Math 487 Lab 4

Part 1. Quick Look at Apollonian Circles

Explore Briefly the two sketches on Apollonian Circles in the Lab 4 Folder in the Class Folders.

Part 2. (The Main Event) Dr. Whatif's Euclidean Geometry.

This is an example of a model for Euclidean geometry which is not the standard (x,y) plane. We call this DWEG, for Dr. Whatif's Euclidean Geometry.

Here is the model: Choose a point in the ordinary plane and label it O.

The points in DWEG are the points of the plane excluding O but including the point at infinity.

The lines in DWEG are ordinary circles or lines through O. Since O is the point that is not there, it is not included as a point in any DWEG-line. But the point at infinity is considered one of the points of a DWEG-line defined by a Euclidean line.

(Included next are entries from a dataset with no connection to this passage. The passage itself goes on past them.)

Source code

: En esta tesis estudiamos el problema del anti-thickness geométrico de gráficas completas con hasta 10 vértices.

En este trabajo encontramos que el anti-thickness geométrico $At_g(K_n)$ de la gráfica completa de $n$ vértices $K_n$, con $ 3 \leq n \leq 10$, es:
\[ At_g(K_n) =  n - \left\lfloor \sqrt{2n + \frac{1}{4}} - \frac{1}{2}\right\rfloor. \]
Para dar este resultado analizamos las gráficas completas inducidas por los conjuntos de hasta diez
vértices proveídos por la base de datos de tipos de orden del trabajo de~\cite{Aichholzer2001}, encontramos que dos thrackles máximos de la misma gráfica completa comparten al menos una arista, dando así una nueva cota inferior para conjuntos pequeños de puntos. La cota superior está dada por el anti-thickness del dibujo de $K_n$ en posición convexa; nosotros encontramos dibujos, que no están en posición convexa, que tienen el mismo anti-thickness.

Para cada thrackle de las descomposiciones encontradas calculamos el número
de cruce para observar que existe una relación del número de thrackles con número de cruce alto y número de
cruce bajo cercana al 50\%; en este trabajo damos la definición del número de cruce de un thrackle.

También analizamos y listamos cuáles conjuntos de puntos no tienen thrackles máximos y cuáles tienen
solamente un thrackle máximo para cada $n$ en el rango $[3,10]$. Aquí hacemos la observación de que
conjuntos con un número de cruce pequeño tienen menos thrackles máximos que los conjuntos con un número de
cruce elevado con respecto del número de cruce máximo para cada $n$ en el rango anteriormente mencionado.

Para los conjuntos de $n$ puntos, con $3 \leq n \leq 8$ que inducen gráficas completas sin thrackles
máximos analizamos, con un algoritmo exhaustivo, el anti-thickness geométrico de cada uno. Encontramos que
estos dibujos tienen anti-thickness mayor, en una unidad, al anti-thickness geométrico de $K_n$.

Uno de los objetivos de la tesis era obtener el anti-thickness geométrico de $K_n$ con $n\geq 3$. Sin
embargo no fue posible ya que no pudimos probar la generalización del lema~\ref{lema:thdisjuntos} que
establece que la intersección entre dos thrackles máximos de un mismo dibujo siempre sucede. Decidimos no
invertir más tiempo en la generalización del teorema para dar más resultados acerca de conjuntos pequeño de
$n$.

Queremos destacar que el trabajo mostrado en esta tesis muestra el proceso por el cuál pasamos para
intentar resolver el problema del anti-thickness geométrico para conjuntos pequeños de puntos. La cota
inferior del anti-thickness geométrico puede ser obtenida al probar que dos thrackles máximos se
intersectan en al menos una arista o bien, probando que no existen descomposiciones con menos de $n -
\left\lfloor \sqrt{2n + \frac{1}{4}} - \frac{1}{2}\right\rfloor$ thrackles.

The angles between lines in DEWG are the usual angles between circles or between lines and circles in Eucidean geometry.

DWEG Lab Activity. The Basics.

Now here is the drill. Use what you know about constructing circles to carry out the basic constructions of Eudlidean geometry in this model.

1. Given two DWEG-points A and B construct a DWEG-line through A and B (in other words, construct a circle; you can set aside the special case when the DWEG-line is a Euclidean line.
2. Given a DWEG-line m and a DWEG-point A, construct a DWEG-line n through A which is perpendicular to m. (Note two possible cases: A is on m and A is not on m. Can you handle both with one sketch?)
3. Given a DWEG-line m and a DWEG-point A not on m, construct a DWEG-line p through A which is parallel to m.
4. Construct a rectangle in DWEG by constructing two parallel lines and two lines perpendicular to the parallels.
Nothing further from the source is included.